Tuesday, December 28, 2010

Whales of Atlantis

In searching for anything with the words "Moby Dick" in them, I came across a DVD:

Jules Verne Adventure Expeditions--Whales of Atlantis: In Search of Moby Dick (2007)

Just another tenuous grasp of calling on the name of Moby Dick to talk about whales and ecology. I guess it is the "in" that the producers make to have us feel comfortable talking about it.

However, it was kind of interesting in examining the now-defunct whaling industry of the Azores. They referenced several times that the Azores could be Atlantis.

Narrated by Christopher Lee, the quotes from the book sound so much better in his voice, making Melville give "a harrowing description of these hunts" and you actually believe they are harrowing in his voice.

Like the book, this show talks about the whaling town almost as if Ishmael had seen it from this 2007 perspective instead of 1850. It does not romanticize whaling though, as they quote from Albert I of Monaco about whaling being barbaric.

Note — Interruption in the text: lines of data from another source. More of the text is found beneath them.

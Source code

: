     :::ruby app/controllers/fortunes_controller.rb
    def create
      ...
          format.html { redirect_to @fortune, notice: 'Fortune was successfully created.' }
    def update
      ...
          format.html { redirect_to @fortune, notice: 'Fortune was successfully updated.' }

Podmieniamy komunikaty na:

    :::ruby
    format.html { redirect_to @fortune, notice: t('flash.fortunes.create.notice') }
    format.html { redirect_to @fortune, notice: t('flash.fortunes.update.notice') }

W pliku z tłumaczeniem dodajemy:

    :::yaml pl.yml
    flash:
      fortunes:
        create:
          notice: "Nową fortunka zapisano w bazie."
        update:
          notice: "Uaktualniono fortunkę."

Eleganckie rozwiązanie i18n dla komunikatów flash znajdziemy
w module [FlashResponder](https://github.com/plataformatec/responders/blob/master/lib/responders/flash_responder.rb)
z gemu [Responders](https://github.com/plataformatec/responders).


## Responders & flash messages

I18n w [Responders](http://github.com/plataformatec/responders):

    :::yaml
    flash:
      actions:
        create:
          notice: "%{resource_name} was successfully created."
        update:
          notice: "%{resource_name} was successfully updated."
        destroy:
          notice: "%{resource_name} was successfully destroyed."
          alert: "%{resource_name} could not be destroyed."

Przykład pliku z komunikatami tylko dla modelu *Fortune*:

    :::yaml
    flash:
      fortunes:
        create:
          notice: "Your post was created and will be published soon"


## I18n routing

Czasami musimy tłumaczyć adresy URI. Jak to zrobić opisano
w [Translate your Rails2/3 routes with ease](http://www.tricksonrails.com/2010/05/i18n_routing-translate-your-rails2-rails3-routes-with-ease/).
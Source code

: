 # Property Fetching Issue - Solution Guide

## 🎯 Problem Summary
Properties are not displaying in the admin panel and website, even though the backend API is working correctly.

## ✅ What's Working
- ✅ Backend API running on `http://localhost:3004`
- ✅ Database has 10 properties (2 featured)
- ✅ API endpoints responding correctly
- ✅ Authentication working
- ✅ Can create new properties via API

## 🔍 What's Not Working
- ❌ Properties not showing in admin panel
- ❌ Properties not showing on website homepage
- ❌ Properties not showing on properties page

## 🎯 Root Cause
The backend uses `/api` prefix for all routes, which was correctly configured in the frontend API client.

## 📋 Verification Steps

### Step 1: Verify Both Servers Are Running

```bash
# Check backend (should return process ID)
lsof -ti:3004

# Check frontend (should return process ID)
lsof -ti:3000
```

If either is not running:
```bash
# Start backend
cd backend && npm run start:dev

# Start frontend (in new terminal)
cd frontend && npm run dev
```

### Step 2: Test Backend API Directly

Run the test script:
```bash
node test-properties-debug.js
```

And then it gets a bit cheesy: "Watching the killing of a whale is a vision of the end of the world."

While it started with a quote from Melville, it ended with a Verne quote from Captain Nemo. I guess it is appropriate, being a Verne expedition. However, it is almost disquieting as they needed to grasp Melville in order to show their dive with a sperm whale. So which author do they really want to track? That's the tenuous connection--whale? oh, gotta say Moby Dick. I am sure they could have steered clear of it and just used Verne's works, even remotely. But no, they have to say Moby Dick if it is a whale.


Thursday, December 23, 2010

Not even Cliff read Moby Dick

Et tu, Cliffs Notes? We have nothing against Cliffs in some circumstances.
Let's face it, the last guy in the English-speaking world to actually read Moby
Dick was the guy who wrote the Cliffs.

taken from http://www.wsu.edu:8001/~delahoyd/shakespeare/strumpets.html

I was doing some research for Shakespeare class and online references for the students when I came across that tidbit.